From the perspective of staff scale and business scope, Byte has more than 100,000 employees. Liang Rubo believes that the current situation is already very dangerous, and even includes "strengthening the sense of crisis" in his annual goal. He was very concerned that Bytes, as an organization, was becoming mediocre and unable to make new breakthroughs. Not long ago, at the all-staff meeting of Douyin, Liang Rubo talked about the low efficiency of ByteDance's organization: some colleagues went to a start-up company and said that he was working in a start-up company for 6 months in 1 month, and the inefficiency of bytes set off the mediocrity of the organization. He also mentioned that the semi-annual technical review at the company level did not start discussing GPT until 2023, and the large-scale model startups that did better in the industry were founded from 2018 to 2021.
This is one of the true portrayals of the "big company disease" to enterprises, not only the internal response is sluggish, but also the sensitivity to external changes and future predictions will be reduced.
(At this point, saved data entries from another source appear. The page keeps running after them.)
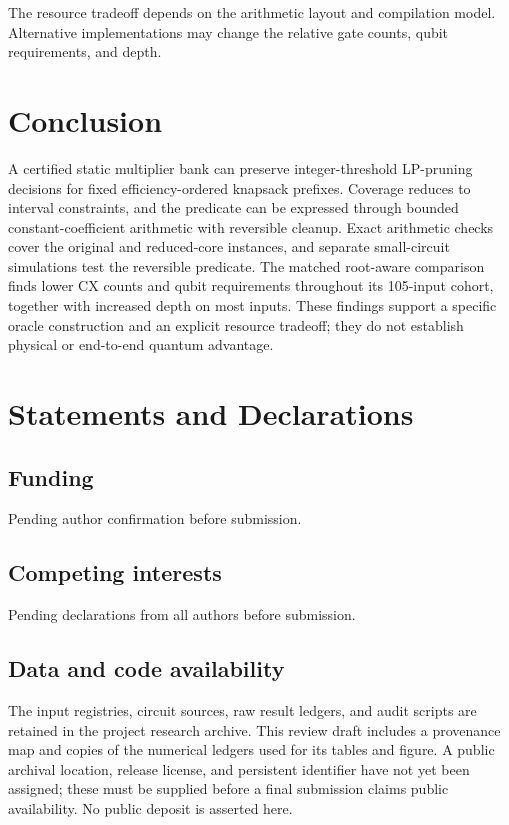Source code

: \documentclass[referee,pdflatex,sn-mathphys-num]{sn-jnl}
\theoremstyle{thmstyleone}
\theoremstyle{thmstyletwo}
\begin{document}
The resource tradeoff depends on the arithmetic layout and compilation model. Alternative implementations may change the relative gate counts, qubit requirements, and depth.

\section{Conclusion}
A certified static multiplier bank can preserve integer-threshold LP-pruning decisions for fixed efficiency-ordered knapsack prefixes. Coverage reduces to interval constraints, and the predicate can be expressed through bounded constant-coefficient arithmetic with reversible cleanup. Exact arithmetic checks cover the original and reduced-core instances, and separate small-circuit simulations test the reversible predicate. The matched root-aware comparison finds lower CX counts and qubit requirements throughout its 105-input cohort, together with increased depth on most inputs. These findings support a specific oracle construction and an explicit resource tradeoff; they do not establish physical or end-to-end quantum advantage.

\backmatter
\section*{Statements and Declarations}
\subsection*{Funding}
Pending author confirmation before submission.
\subsection*{Competing interests}
Pending declarations from all authors before submission.
\subsection*{Data and code availability}
The input registries, circuit sources, raw result ledgers, and audit scripts are retained in the project research archive. This review draft includes a provenance map and copies of the numerical ledgers used for its tables and figure. A public archival location, release license, and persistent identifier have not yet been assigned; these must be supplied before a final submission claims public availability. No public deposit is asserted here.
\end{document}
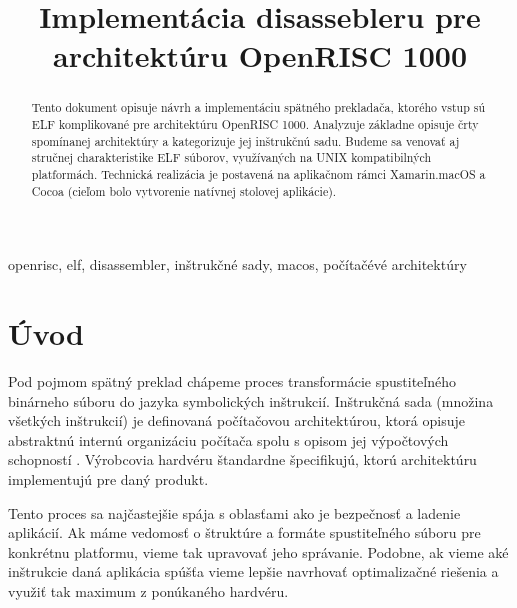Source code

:\documentclass[conference]{IEEEtran}
\begin{document}
\title{Implementácia disassebleru pre architektúru OpenRISC 1000}

\author{
}

\maketitle

\begin{abstract}
Tento dokument opisuje návrh a implementáciu spätného prekladača, ktorého vstup sú ELF komplikované pre architektúru OpenRISC 1000. Analyzuje základne opisuje črty spomínanej architektúry a kategorizuje jej inštrukčnú sadu. Budeme sa venovať aj stručnej charakteristike ELF súborov, využívaných na UNIX kompatibilných platformách. Technická realizácia je postavená na aplikačnom rámci Xamarin.macOS a Cocoa (cieľom bolo vytvorenie natívnej stolovej aplikácie).
\end{abstract}

\begin{IEEEkeywords}
openrisc, elf, disassembler, inštrukčné sady, macos, počítačévé architektúry
\end{IEEEkeywords}

\section{Úvod}
Pod pojmom spätný preklad chápeme proces transformácie spustiteľného binárneho súboru do jazyka symbolických inštrukcií. Inštrukčná sada (množina všetkých inštrukcií) je definovaná  počítačovou architektúrou, ktorá opisuje abstraktnú internú organizáciu počítača spolu s opisom jej výpočtových schopností \cite{clements2006principles}. Výrobcovia hardvéru štandardne špecifikujú, ktorú architektúru implementujú pre daný produkt.

Tento proces sa najčastejšie spája s oblasťami ako je bezpečnosť a ladenie aplikácií. Ak máme vedomosť o štruktúre a formáte spustiteľného súboru pre konkrétnu platformu, vieme tak upravovať jeho správanie. Podobne, ak vieme aké inštrukcie daná aplikácia spúšťa vieme lepšie navrhovať optimalizačné riešenia a využiť tak maximum z ponúkaného hardvéru.
\end{document}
As early as the end of 2022, ByteDance has experienced a slowdown in revenue growth and DAU growth that has not met expectations.
It is true that although Douyin is extremely fierce, it is already a product of eight years ago, and from the current market share of Douyin, the future upside is limited. In the past eight years, although ByteDance has penetrated its tentacles into many tracks such as education and games, it has been unable to replicate the next Douyin. Therefore, at present, for ByteDance, it is necessary to return to the entrepreneurial state and improve the agility of future prediction. In order to improve the current situation, in 2022, Liang Rubo chose to solve the dilemma by drastically reducing the 2022-2023 HC planning and taking stock of retreats and redundant organizations. In 2023, Liang Rubo will be more radical and ruthlessly eliminate the business that ByteDance previously bet heavily on but has not received significant growth.
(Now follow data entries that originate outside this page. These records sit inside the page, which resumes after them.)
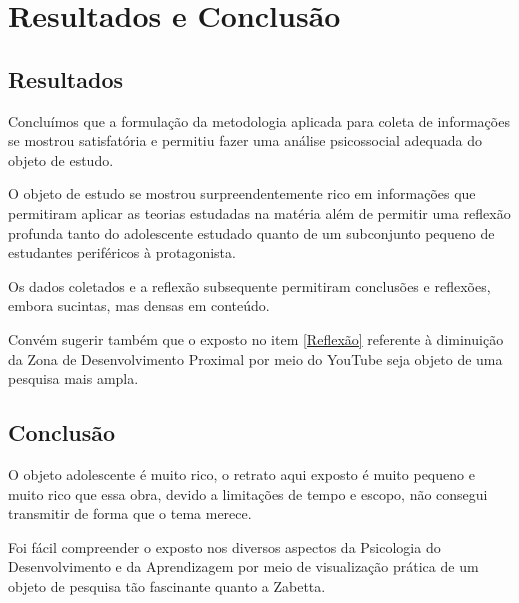 \chapter{Resultados e Conclusão}

\section{Resultados}

Concluímos que a formulação da metodologia aplicada para coleta de informações se mostrou satisfatória e permitiu fazer uma análise psicossocial adequada do objeto de estudo.

O objeto de estudo se mostrou surpreendentemente rico em informações que permitiram aplicar as teorias estudadas na matéria além de permitir uma reflexão profunda tanto do adolescente estudado quanto de um subconjunto pequeno de estudantes periféricos à protagonista.

Os dados coletados e a reflexão subsequente permitiram conclusões e reflexões, embora sucintas, mas densas em conteúdo.

Convém sugerir também que o exposto no item \ref{Reflexão} referente à diminuição da Zona de Desenvolvimento Proximal por meio do YouTube seja objeto de uma pesquisa mais ampla.

\section{Conclusão}

O objeto adolescente é muito rico, o retrato aqui exposto é muito pequeno e muito rico que essa obra, devido a limitações de tempo e escopo, não consegui transmitir de forma que o tema merece.

Foi fácil compreender o exposto nos diversos aspectos da Psicologia do Desenvolvimento e da Aprendizagem por meio de visualização prática de um objeto de pesquisa tão fascinante quanto a Zabetta.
First of all, ByteDance made internal adjustments to its VR equipment manufacturer PICO. According to the revelations, a number of PICO's core business leaders have left and been transferred, the most influential of which is Ren Lifeng, vice president of PICO and head of the content culture department. In addition, ByteDance merged the mobile OS team into the middle platform of ByteDance's product development and engineering structure to strengthen the middle platform investment and unified management of OS core technology research and development, and carried out major layoffs in the market, game, and ** departments. At that time, PICO could be described as the top business of ByteDance, and spent a huge amount of nearly 9 billion yuan to incorporate it, and the valuation of PICO at that time was only 3 billion yuan. After the acquisition, ByteDance continued to transfuse no less than 10 billion yuan. However, PICO has not been able to bring much positive feedback to ByteDance. Under the weak shipments of the entire VR equipment, ByteDance seems to need to stop losses first.
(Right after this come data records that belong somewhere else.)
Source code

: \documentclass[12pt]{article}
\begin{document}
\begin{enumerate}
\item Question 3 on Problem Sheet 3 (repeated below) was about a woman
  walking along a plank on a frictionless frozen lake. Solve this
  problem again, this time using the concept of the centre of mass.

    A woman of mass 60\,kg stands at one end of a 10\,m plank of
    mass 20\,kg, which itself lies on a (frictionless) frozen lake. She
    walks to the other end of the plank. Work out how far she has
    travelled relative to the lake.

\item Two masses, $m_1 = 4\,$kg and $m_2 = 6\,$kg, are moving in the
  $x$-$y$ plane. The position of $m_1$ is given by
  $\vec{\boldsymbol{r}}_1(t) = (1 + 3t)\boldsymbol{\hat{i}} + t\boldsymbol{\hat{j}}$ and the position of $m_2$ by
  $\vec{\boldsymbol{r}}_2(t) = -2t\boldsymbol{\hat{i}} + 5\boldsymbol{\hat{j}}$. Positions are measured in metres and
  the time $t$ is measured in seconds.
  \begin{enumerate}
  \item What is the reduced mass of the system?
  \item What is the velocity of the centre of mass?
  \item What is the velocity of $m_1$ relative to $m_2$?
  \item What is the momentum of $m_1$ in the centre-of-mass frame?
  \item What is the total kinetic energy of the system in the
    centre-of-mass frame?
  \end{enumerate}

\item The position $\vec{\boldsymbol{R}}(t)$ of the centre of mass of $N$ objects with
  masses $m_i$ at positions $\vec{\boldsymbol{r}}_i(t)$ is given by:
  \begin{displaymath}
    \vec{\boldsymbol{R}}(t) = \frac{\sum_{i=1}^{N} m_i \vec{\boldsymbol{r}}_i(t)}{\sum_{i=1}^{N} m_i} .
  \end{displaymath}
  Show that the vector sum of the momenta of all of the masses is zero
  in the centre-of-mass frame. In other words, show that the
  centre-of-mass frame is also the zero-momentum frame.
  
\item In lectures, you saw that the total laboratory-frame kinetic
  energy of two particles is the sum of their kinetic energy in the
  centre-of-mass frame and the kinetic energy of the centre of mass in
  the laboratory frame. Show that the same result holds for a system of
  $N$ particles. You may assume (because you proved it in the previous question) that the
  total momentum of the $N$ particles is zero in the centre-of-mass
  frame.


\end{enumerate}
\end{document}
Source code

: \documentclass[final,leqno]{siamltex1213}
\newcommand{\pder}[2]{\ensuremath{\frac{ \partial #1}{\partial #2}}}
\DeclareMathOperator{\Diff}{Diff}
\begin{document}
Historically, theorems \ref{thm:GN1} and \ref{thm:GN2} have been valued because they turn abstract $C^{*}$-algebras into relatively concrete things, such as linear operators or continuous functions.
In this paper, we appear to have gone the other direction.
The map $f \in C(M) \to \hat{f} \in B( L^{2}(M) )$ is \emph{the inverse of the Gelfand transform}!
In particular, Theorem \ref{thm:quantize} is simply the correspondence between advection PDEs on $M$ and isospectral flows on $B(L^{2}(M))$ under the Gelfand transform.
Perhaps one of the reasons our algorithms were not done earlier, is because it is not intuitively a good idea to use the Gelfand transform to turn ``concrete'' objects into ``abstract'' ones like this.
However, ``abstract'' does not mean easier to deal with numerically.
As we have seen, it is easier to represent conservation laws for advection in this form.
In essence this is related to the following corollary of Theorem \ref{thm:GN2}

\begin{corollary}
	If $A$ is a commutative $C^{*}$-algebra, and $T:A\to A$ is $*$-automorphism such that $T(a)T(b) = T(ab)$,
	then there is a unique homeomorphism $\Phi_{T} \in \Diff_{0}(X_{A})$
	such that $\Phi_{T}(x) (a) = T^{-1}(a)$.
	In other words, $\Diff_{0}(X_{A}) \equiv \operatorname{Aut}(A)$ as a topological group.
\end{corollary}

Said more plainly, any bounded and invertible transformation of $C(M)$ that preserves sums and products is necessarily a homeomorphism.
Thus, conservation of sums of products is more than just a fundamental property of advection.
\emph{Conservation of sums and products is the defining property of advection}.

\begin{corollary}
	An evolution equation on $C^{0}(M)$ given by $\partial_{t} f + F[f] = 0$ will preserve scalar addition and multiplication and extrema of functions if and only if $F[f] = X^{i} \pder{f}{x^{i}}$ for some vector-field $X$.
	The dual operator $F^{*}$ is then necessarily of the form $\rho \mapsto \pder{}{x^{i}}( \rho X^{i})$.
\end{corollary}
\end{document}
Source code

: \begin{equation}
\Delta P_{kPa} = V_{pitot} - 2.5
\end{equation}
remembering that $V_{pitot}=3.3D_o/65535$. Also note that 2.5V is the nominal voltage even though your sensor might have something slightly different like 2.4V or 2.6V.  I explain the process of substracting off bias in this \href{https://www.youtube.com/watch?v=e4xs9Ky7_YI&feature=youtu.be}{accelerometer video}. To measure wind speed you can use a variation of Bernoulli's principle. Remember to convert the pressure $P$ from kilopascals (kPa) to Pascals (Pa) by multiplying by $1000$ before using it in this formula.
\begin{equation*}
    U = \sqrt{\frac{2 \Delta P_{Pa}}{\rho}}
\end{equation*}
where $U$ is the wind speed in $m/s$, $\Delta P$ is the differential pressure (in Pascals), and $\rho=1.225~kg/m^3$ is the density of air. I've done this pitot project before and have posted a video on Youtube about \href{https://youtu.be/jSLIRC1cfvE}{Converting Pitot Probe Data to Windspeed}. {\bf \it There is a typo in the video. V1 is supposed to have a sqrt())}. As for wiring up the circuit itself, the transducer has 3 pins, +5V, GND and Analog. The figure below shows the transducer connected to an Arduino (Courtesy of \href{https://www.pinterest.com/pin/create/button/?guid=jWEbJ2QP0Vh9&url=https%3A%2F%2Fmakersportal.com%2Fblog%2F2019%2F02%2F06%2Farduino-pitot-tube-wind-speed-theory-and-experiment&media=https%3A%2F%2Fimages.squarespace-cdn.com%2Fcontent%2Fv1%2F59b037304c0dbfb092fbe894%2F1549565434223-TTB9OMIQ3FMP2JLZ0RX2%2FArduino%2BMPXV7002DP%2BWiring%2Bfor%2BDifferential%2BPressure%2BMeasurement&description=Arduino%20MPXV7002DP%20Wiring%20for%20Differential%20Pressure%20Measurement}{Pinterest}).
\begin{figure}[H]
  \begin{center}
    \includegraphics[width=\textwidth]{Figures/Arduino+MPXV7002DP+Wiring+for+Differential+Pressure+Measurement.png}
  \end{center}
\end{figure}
At the end of 2023, ByteDance will reform its game business. The projects that have not yet been launched, except for a small number of innovative projects and related technology projects, will be shut down. At the same time, Sunrise Lightyear will focus on the exploration of some innovative games and related technologies. Judging from the above actions, under the leadership of Liang Rubo, ByteDance has made many changes. But when Liang Rubo set the keyword of 2024 as a sense of crisis, it is not difficult to find that ByteDance's "disease of going to large companies"** is not over yet. ByteDance wants to take an entrepreneurial attitude, and then reproduce the shocking power of Douyin to the market, and become agile is a must.